Our time is very valuable and for some, taking action within minutes can prevent huge losses. From all these clicks and workloads, seeing a screen where you can compare the metrics you want with the periods you want for once is a reason enough to choose Google Data Studio.
At the same time, Google Analytics is an analysis tool. Google Data Studio is a reporting tool. While you can only see Google Analytics data in Google Analytics, you can add data from many analysis tools to Google Data Studio and customize your report.
Data Studio is such a vast platform to explore that the more we push our imagination, the more we can do. Moreover, all in one report!
Connect Google Ads to Google Data Studio
To complete this section, we'll assume you have access to the Google Ads account that will be connected to Insights, but before that, consider why you're doing this. Let's say you're running a large-scale online advertising campaign and you want to understand the general direction of the campaign and its effectiveness so that you can use hard numbers as a guide to measuring the area improvements you want.
Then obviously you need a way to analyze those numbers, analyze trends that might not be obvious, summarize your findings, and present them in a format that makes your conclusions actionable. This is where tools like Data Studio come in handy, as it gives you an embedded platform to perform the analysis you want without the need for deep technical skills. All you have to do is point it to the right data source, in this case, your Google Ads account, and you're ready to explore.

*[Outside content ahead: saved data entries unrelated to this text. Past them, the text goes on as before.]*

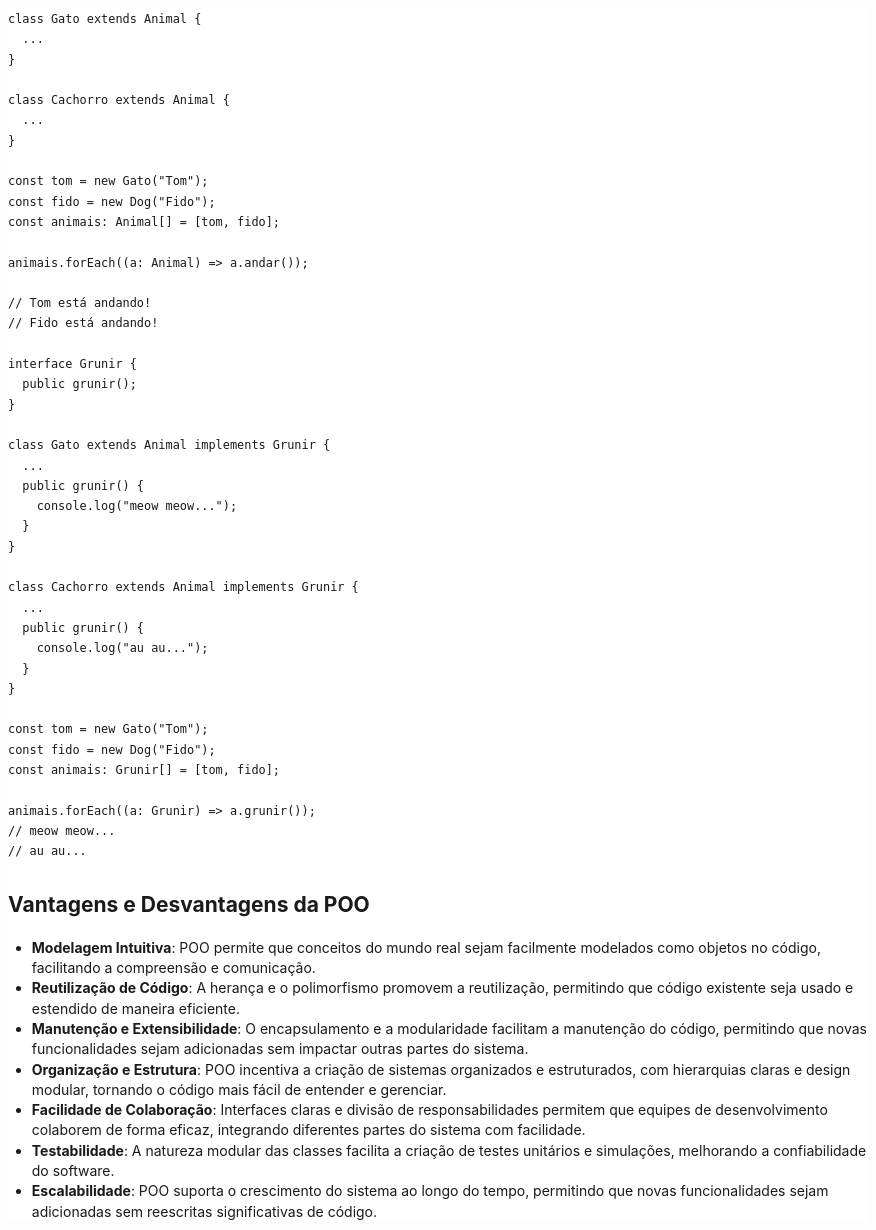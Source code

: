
 ```
class Gato extends Animal {
  ...
}

class Cachorro extends Animal {
  ...
}

const tom = new Gato("Tom");
const fido = new Dog("Fido");
const animais: Animal[] = [tom, fido];

animais.forEach((a: Animal) => a.andar());

// Tom está andando!
// Fido está andando!

interface Grunir {
  public grunir();
}

class Gato extends Animal implements Grunir {
  ...
  public grunir() {
    console.log("meow meow...");
  }
}

class Cachorro extends Animal implements Grunir {
  ...
  public grunir() {
    console.log("au au...");
  }
}

const tom = new Gato("Tom");
const fido = new Dog("Fido");
const animais: Grunir[] = [tom, fido];

animais.forEach((a: Grunir) => a.grunir());
// meow meow...
// au au...
```

## Vantagens e Desvantagens da POO

- **Modelagem Intuitiva**: POO permite que conceitos do mundo real sejam facilmente modelados como objetos no código, facilitando a compreensão e comunicação.
- **Reutilização de Código**: A herança e o polimorfismo promovem a reutilização, permitindo que código existente seja usado e estendido de maneira eficiente.
- **Manutenção e Extensibilidade**: O encapsulamento e a modularidade facilitam a manutenção do código, permitindo que novas funcionalidades sejam adicionadas sem impactar outras partes do sistema.
- **Organização e Estrutura**: POO incentiva a criação de sistemas organizados e estruturados, com hierarquias claras e design modular, tornando o código mais fácil de entender e gerenciar.
- **Facilidade de Colaboração**: Interfaces claras e divisão de responsabilidades permitem que equipes de desenvolvimento colaborem de forma eficaz, integrando diferentes partes do sistema com facilidade.
- **Testabilidade**: A natureza modular das classes facilita a criação de testes unitários e simulações, melhorando a confiabilidade do software.
- **Escalabilidade**: POO suporta o crescimento do sistema ao longo do tempo, permitindo que novas funcionalidades sejam adicionadas sem reescritas significativas de código.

To connect Google Ads to Data Studio, you will first of all need to log in to Data Studio. You can use your Google account to do so at this address – https://datastudio.google.com/
Once you have successfully logged in, follow the steps below to properly set up the Google Ads connection to Google Data Studio:
- Click the Create button in the left pane and select Data Source.
- Then click the Google Ads connector in the list of connectors.
- Choose your Google Ads account.
- Click the Connect button that appears in the upper right corner of the page.
- Then click the Generate Report button in the upper right corner of the page.
- Click the Add to Report button that appears as a modal as part of the report creation steps.
The newly created report will now show a valid connection to your Google Ads account. You can then start customizing reports for your use case using Data Studio's available data and visualization control
Chapter 2
Dashboard Ideas
We brought some dashboard ideas to help you to optimise your Google Ads account.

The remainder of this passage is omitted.